◆ What is being asked ◆
Copy every entry verbatim and skip the pictures.

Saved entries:
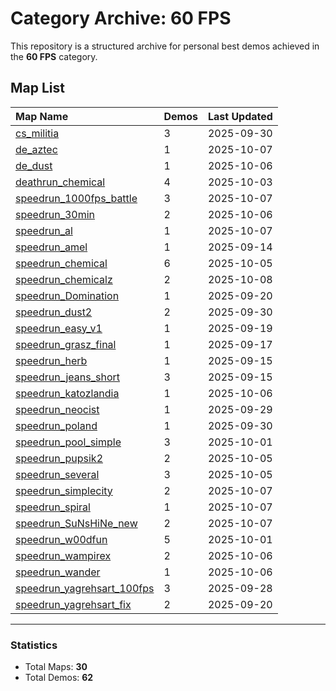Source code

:# Category Archive: 60 FPS

This repository is a structured archive for personal best demos achieved in the **60 FPS** category.

## Map List

| Map Name | Demos | Last Updated |
| :--- | :---- | :--- |
| [cs_militia](./cs_militia) | 3 | 2025-09-30 |
| [de_aztec](./de_aztec) | 1 | 2025-10-07 |
| [de_dust](./de_dust) | 1 | 2025-10-06 |
| [deathrun_chemical](./deathrun_chemical) | 4 | 2025-10-03 |
| [speedrun_1000fps_battle](./speedrun_1000fps_battle) | 3 | 2025-10-07 |
| [speedrun_30min](./speedrun_30min) | 2 | 2025-10-06 |
| [speedrun_al](./speedrun_al) | 1 | 2025-10-07 |
| [speedrun_amel](./speedrun_amel) | 1 | 2025-09-14 |
| [speedrun_chemical](./speedrun_chemical) | 6 | 2025-10-05 |
| [speedrun_chemicalz](./speedrun_chemicalz) | 2 | 2025-10-08 |
| [speedrun_Domination](./speedrun_Domination) | 1 | 2025-09-20 |
| [speedrun_dust2](./speedrun_dust2) | 2 | 2025-09-30 |
| [speedrun_easy_v1](./speedrun_easy_v1) | 1 | 2025-09-19 |
| [speedrun_grasz_final](./speedrun_grasz_final) | 1 | 2025-09-17 |
| [speedrun_herb](./speedrun_herb) | 1 | 2025-09-15 |
| [speedrun_jeans_short](./speedrun_jeans_short) | 3 | 2025-09-15 |
| [speedrun_katozlandia](./speedrun_katozlandia) | 1 | 2025-10-06 |
| [speedrun_neocist](./speedrun_neocist) | 1 | 2025-09-29 |
| [speedrun_poland](./speedrun_poland) | 1 | 2025-09-30 |
| [speedrun_pool_simple](./speedrun_pool_simple) | 3 | 2025-10-01 |
| [speedrun_pupsik2](./speedrun_pupsik2) | 2 | 2025-10-05 |
| [speedrun_several](./speedrun_several) | 3 | 2025-10-05 |
| [speedrun_simplecity](./speedrun_simplecity) | 2 | 2025-10-07 |
| [speedrun_spiral](./speedrun_spiral) | 1 | 2025-10-07 |
| [speedrun_SuNsHiNe_new](./speedrun_SuNsHiNe_new) | 2 | 2025-10-07 |
| [speedrun_w00dfun](./speedrun_w00dfun) | 5 | 2025-10-01 |
| [speedrun_wampirex](./speedrun_wampirex) | 2 | 2025-10-06 |
| [speedrun_wander](./speedrun_wander) | 1 | 2025-10-06 |
| [speedrun_yagrehsart_100fps](./speedrun_yagrehsart_100fps) | 3 | 2025-09-28 |
| [speedrun_yagrehsart_fix](./speedrun_yagrehsart_fix) | 2 | 2025-09-20 |

---

### Statistics
- Total Maps: **30**
- Total Demos: **62**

◆ The answer ◆
Source code

:# Category Archive: 60 FPS

This repository is a structured archive for personal best demos achieved in the **60 FPS** category.

## Map List

| Map Name | Demos | Last Updated |
| :--- | :---- | :--- |
| [cs_militia](./cs_militia) | 3 | 2025-09-30 |
| [de_aztec](./de_aztec) | 1 | 2025-10-07 |
| [de_dust](./de_dust) | 1 | 2025-10-06 |
| [deathrun_chemical](./deathrun_chemical) | 4 | 2025-10-03 |
| [speedrun_1000fps_battle](./speedrun_1000fps_battle) | 3 | 2025-10-07 |
| [speedrun_30min](./speedrun_30min) | 2 | 2025-10-06 |
| [speedrun_al](./speedrun_al) | 1 | 2025-10-07 |
| [speedrun_amel](./speedrun_amel) | 1 | 2025-09-14 |
| [speedrun_chemical](./speedrun_chemical) | 6 | 2025-10-05 |
| [speedrun_chemicalz](./speedrun_chemicalz) | 2 | 2025-10-08 |
| [speedrun_Domination](./speedrun_Domination) | 1 | 2025-09-20 |
| [speedrun_dust2](./speedrun_dust2) | 2 | 2025-09-30 |
| [speedrun_easy_v1](./speedrun_easy_v1) | 1 | 2025-09-19 |
| [speedrun_grasz_final](./speedrun_grasz_final) | 1 | 2025-09-17 |
| [speedrun_herb](./speedrun_herb) | 1 | 2025-09-15 |
| [speedrun_jeans_short](./speedrun_jeans_short) | 3 | 2025-09-15 |
| [speedrun_katozlandia](./speedrun_katozlandia) | 1 | 2025-10-06 |
| [speedrun_neocist](./speedrun_neocist) | 1 | 2025-09-29 |
| [speedrun_poland](./speedrun_poland) | 1 | 2025-09-30 |
| [speedrun_pool_simple](./speedrun_pool_simple) | 3 | 2025-10-01 |
| [speedrun_pupsik2](./speedrun_pupsik2) | 2 | 2025-10-05 |
| [speedrun_several](./speedrun_several) | 3 | 2025-10-05 |
| [speedrun_simplecity](./speedrun_simplecity) | 2 | 2025-10-07 |
| [speedrun_spiral](./speedrun_spiral) | 1 | 2025-10-07 |
| [speedrun_SuNsHiNe_new](./speedrun_SuNsHiNe_new) | 2 | 2025-10-07 |
| [speedrun_w00dfun](./speedrun_w00dfun) | 5 | 2025-10-01 |
| [speedrun_wampirex](./speedrun_wampirex) | 2 | 2025-10-06 |
| [speedrun_wander](./speedrun_wander) | 1 | 2025-10-06 |
| [speedrun_yagrehsart_100fps](./speedrun_yagrehsart_100fps) | 3 | 2025-09-28 |
| [speedrun_yagrehsart_fix](./speedrun_yagrehsart_fix) | 2 | 2025-09-20 |

---

### Statistics
- Total Maps: **30**
- Total Demos: **62**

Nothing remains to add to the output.